Lines below starting with the line with "## Application Details" and going on through the line with "## usermanagementapp_ui" must be output exactly; the rest of the records must be left out.

__Data provided__
=-=-=-=-=

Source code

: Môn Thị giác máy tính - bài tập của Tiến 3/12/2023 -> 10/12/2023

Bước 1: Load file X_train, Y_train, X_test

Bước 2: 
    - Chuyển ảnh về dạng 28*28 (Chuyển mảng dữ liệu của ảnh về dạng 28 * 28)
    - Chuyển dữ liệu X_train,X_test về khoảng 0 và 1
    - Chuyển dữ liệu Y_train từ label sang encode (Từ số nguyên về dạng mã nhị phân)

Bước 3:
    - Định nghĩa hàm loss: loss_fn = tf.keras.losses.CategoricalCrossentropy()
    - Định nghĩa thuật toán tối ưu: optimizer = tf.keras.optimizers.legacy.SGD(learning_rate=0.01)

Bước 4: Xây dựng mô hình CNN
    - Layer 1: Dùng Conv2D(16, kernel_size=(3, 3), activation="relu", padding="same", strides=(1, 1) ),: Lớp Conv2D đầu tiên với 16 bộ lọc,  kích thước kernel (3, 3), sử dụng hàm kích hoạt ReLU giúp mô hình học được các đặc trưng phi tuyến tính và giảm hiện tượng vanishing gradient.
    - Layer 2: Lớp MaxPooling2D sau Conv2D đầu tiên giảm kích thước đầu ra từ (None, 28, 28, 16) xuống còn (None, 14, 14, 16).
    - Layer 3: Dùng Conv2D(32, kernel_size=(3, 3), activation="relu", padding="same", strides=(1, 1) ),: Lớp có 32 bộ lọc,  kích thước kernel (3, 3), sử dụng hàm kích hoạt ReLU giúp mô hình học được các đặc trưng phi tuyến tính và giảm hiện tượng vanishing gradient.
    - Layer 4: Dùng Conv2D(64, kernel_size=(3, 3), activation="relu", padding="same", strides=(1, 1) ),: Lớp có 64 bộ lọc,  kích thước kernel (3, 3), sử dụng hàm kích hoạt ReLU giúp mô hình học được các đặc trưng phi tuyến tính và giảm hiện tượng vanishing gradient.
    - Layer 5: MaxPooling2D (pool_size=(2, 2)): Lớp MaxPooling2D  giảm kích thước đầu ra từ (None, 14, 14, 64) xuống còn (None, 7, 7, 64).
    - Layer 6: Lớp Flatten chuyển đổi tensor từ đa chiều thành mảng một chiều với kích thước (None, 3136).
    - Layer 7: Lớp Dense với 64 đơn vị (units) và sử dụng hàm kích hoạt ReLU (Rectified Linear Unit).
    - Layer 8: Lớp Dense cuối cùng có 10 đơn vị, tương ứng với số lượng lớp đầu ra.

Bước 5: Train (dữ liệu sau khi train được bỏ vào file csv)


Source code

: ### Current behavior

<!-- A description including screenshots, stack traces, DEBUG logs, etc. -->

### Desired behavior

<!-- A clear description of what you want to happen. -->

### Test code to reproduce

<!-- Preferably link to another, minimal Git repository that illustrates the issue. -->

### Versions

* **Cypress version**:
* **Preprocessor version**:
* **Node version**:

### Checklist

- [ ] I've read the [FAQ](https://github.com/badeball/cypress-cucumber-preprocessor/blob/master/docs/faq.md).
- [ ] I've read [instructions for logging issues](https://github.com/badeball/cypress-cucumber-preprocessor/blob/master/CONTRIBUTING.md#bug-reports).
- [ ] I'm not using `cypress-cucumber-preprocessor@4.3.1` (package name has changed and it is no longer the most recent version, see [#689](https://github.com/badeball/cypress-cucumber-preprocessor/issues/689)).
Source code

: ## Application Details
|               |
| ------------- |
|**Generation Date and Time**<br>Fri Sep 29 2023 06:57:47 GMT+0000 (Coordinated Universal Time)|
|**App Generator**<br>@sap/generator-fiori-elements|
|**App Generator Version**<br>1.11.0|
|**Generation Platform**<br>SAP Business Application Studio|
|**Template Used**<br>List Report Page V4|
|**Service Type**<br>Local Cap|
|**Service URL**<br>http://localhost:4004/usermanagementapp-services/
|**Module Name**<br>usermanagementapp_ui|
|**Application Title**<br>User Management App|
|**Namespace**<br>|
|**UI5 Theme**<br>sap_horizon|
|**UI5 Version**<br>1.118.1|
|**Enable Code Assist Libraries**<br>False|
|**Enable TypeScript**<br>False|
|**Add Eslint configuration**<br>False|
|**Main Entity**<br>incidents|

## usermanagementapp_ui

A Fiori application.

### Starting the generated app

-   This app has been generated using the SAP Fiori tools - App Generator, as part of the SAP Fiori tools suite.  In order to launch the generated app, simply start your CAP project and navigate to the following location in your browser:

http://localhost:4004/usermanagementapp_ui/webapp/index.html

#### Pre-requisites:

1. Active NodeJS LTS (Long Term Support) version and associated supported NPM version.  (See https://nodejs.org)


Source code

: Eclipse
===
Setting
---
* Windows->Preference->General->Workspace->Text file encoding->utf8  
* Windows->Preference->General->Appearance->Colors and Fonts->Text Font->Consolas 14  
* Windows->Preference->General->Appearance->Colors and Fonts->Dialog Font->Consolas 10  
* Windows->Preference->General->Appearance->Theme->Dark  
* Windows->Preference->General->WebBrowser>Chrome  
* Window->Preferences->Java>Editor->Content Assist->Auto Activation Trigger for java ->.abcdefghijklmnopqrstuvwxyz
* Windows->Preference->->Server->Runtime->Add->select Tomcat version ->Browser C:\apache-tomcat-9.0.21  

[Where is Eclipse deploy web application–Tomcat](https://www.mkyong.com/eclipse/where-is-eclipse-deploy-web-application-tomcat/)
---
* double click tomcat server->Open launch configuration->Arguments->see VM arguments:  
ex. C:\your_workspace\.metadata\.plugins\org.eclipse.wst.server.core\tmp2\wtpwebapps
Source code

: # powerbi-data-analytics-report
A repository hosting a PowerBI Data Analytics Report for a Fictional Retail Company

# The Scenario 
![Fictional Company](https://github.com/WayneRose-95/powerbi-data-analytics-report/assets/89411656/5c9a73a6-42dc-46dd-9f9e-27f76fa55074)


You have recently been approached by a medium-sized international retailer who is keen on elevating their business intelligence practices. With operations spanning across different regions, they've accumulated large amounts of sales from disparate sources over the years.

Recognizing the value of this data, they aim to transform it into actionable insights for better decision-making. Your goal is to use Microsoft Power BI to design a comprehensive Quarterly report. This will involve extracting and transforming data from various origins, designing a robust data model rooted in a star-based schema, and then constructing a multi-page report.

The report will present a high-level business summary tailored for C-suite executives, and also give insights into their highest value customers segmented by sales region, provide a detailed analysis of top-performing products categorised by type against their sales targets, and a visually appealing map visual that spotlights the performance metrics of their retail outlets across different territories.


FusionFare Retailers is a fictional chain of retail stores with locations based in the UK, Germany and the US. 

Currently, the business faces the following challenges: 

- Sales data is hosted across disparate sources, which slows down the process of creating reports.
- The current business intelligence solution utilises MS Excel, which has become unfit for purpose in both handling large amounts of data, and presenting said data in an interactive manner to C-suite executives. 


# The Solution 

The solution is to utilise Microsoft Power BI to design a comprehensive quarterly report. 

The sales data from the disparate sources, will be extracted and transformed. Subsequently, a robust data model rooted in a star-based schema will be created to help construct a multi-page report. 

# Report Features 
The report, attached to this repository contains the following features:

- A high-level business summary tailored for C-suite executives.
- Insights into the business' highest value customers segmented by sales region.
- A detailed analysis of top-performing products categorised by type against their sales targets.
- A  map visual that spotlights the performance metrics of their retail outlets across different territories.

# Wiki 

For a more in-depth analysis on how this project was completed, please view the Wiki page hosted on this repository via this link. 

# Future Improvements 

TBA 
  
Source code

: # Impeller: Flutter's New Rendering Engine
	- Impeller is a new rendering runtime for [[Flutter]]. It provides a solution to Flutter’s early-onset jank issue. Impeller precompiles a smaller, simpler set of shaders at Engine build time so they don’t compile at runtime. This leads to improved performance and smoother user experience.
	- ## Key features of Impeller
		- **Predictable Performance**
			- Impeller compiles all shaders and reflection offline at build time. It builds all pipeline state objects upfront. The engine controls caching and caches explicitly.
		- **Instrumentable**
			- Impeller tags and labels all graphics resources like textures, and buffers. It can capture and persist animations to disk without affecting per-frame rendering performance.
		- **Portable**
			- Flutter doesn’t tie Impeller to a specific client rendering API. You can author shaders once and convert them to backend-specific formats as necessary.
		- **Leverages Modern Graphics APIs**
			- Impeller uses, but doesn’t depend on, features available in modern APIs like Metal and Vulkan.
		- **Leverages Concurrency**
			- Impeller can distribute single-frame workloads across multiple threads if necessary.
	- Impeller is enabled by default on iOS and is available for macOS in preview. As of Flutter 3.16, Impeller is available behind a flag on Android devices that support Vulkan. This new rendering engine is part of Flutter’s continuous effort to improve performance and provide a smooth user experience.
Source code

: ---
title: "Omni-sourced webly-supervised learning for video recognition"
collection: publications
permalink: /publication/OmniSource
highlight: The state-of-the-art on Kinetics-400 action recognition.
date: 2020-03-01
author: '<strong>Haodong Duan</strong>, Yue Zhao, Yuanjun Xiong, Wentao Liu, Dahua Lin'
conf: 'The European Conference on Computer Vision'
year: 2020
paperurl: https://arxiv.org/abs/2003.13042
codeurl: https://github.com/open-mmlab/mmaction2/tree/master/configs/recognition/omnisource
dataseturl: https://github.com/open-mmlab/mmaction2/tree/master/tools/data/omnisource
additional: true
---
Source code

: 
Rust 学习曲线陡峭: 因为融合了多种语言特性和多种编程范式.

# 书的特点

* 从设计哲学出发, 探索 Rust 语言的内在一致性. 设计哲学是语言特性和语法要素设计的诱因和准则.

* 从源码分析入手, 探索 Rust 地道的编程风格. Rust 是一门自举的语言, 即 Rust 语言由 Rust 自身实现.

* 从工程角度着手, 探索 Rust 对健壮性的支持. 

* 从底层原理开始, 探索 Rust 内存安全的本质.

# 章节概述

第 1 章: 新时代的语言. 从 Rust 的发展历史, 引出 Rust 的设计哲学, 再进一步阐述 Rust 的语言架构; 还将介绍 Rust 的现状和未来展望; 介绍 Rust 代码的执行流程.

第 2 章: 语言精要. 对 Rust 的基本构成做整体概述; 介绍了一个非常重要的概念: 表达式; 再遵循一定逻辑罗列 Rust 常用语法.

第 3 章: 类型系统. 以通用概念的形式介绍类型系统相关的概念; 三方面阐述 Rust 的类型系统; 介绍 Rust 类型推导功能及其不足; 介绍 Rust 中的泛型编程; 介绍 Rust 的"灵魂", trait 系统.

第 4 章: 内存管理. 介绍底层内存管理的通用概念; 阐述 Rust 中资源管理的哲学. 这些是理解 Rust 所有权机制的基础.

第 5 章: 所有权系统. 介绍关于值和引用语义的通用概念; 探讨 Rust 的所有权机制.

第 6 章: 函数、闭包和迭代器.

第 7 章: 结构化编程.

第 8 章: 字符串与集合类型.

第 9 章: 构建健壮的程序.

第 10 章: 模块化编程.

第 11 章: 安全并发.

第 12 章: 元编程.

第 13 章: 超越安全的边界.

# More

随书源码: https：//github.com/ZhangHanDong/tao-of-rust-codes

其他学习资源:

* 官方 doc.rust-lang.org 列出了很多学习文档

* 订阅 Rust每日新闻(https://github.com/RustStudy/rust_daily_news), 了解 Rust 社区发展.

=-=-=-=-=

__Finished task__
: ## Application Details
|               |
| ------------- |
|**Generation Date and Time**<br>Fri Sep 29 2023 06:57:47 GMT+0000 (Coordinated Universal Time)|
|**App Generator**<br>@sap/generator-fiori-elements|
|**App Generator Version**<br>1.11.0|
|**Generation Platform**<br>SAP Business Application Studio|
|**Template Used**<br>List Report Page V4|
|**Service Type**<br>Local Cap|
|**Service URL**<br>http://localhost:4004/usermanagementapp-services/
|**Module Name**<br>usermanagementapp_ui|
|**Application Title**<br>User Management App|
|**Namespace**<br>|
|**UI5 Theme**<br>sap_horizon|
|**UI5 Version**<br>1.118.1|
|**Enable Code Assist Libraries**<br>False|
|**Enable TypeScript**<br>False|
|**Add Eslint configuration**<br>False|
|**Main Entity**<br>incidents|

## usermanagementapp_ui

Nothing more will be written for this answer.